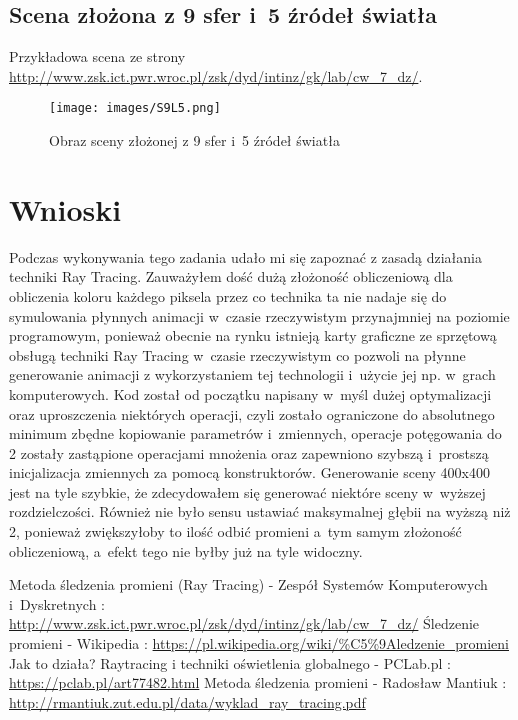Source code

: \documentclass[11pt,a4paper,titlepage]{article}
\begin{document}
\newpage
\subsection{Scena złożona z 9 sfer i~5 źródeł światła}
Przykładowa scena ze strony \url{http://www.zsk.ict.pwr.wroc.pl/zsk/dyd/intinz/gk/lab/cw_7_dz/}.
\begin{figure}[H]
\centering
\texttt{[image: images/S9L5.png]}
\caption{Obraz sceny złożonej z 9 sfer i~5 źródeł światła}
\label{fig:eggWithLight}
\end{figure}

\section{Wnioski}
Podczas wykonywania tego zadania udało mi się zapoznać z zasadą działania techniki Ray Tracing. Zauważyłem dość dużą złożoność obliczeniową dla obliczenia koloru każdego piksela przez co technika ta nie nadaje się do symulowania płynnych animacji w~czasie rzeczywistym przynajmniej na poziomie programowym, ponieważ obecnie na rynku istnieją karty graficzne ze sprzętową obsługą techniki Ray Tracing w~czasie rzeczywistym co pozwoli na płynne generowanie animacji z wykorzystaniem tej technologii i~użycie jej np. w~grach komputerowych. \newline
Kod został od początku napisany w~myśl dużej optymalizacji oraz uproszczenia niektórych operacji, czyli zostało ograniczone do absolutnego minimum zbędne kopiowanie parametrów i~zmiennych, operacje potęgowania do 2 zostały zastąpione operacjami mnożenia oraz zapewniono szybszą i~prostszą inicjalizacja zmiennych za pomocą konstruktorów. Generowanie sceny 400x400 jest na tyle szybkie, że zdecydowałem się generować niektóre sceny w~wyższej rozdzielczości. Również nie było sensu ustawiać maksymalnej głębii na wyższą niż 2, ponieważ zwiększyłoby to ilość odbić promieni a~tym samym złożoność obliczeniową, a~efekt tego nie byłby już na tyle widoczny.

\newpage

\begin{thebibliography}{99}

 Metoda śledzenia promieni (Ray Tracing) - Zespół Systemów Komputerowych i~Dyskretnych : \newline\url{http://www.zsk.ict.pwr.wroc.pl/zsk/dyd/intinz/gk/lab/cw_7_dz/}
 Śledzenie promieni - Wikipedia : \newline\url{https://pl.wikipedia.org/wiki/%C5%9Aledzenie_promieni}
 Jak to działa? Raytracing i techniki oświetlenia globalnego - PCLab.pl : \newline\url{https://pclab.pl/art77482.html}
 Metoda śledzenia promieni - Radosław Mantiuk : \newline\url{http://rmantiuk.zut.edu.pl/data/wyklad_ray_tracing.pdf}

\end{thebibliography}



\listoffigures
\listoflistings
\end{document}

→ ABOUT THIS EXERCISE
Without including any picture, copy the listing above exactly and in full.

→ RESPONSE
Source code

: \documentclass[11pt,a4paper,titlepage]{article}
\begin{document}
\newpage
\subsection{Scena złożona z 9 sfer i~5 źródeł światła}
Przykładowa scena ze strony \url{http://www.zsk.ict.pwr.wroc.pl/zsk/dyd/intinz/gk/lab/cw_7_dz/}.
\begin{figure}[H]
\centering
\texttt{[image: images/S9L5.png]}
\caption{Obraz sceny złożonej z 9 sfer i~5 źródeł światła}
\label{fig:eggWithLight}
\end{figure}

\section{Wnioski}
Podczas wykonywania tego zadania udało mi się zapoznać z zasadą działania techniki Ray Tracing. Zauważyłem dość dużą złożoność obliczeniową dla obliczenia koloru każdego piksela przez co technika ta nie nadaje się do symulowania płynnych animacji w~czasie rzeczywistym przynajmniej na poziomie programowym, ponieważ obecnie na rynku istnieją karty graficzne ze sprzętową obsługą techniki Ray Tracing w~czasie rzeczywistym co pozwoli na płynne generowanie animacji z wykorzystaniem tej technologii i~użycie jej np. w~grach komputerowych. \newline
Kod został od początku napisany w~myśl dużej optymalizacji oraz uproszczenia niektórych operacji, czyli zostało ograniczone do absolutnego minimum zbędne kopiowanie parametrów i~zmiennych, operacje potęgowania do 2 zostały zastąpione operacjami mnożenia oraz zapewniono szybszą i~prostszą inicjalizacja zmiennych za pomocą konstruktorów. Generowanie sceny 400x400 jest na tyle szybkie, że zdecydowałem się generować niektóre sceny w~wyższej rozdzielczości. Również nie było sensu ustawiać maksymalnej głębii na wyższą niż 2, ponieważ zwiększyłoby to ilość odbić promieni a~tym samym złożoność obliczeniową, a~efekt tego nie byłby już na tyle widoczny.

\newpage

\begin{thebibliography}{99}

 Metoda śledzenia promieni (Ray Tracing) - Zespół Systemów Komputerowych i~Dyskretnych : \newline\url{http://www.zsk.ict.pwr.wroc.pl/zsk/dyd/intinz/gk/lab/cw_7_dz/}
 Śledzenie promieni - Wikipedia : \newline\url{https://pl.wikipedia.org/wiki/%C5%9Aledzenie_promieni}
 Jak to działa? Raytracing i techniki oświetlenia globalnego - PCLab.pl : \newline\url{https://pclab.pl/art77482.html}
 Metoda śledzenia promieni - Radosław Mantiuk : \newline\url{http://rmantiuk.zut.edu.pl/data/wyklad_ray_tracing.pdf}

\end{thebibliography}



\listoffigures
\listoflistings
\end{document}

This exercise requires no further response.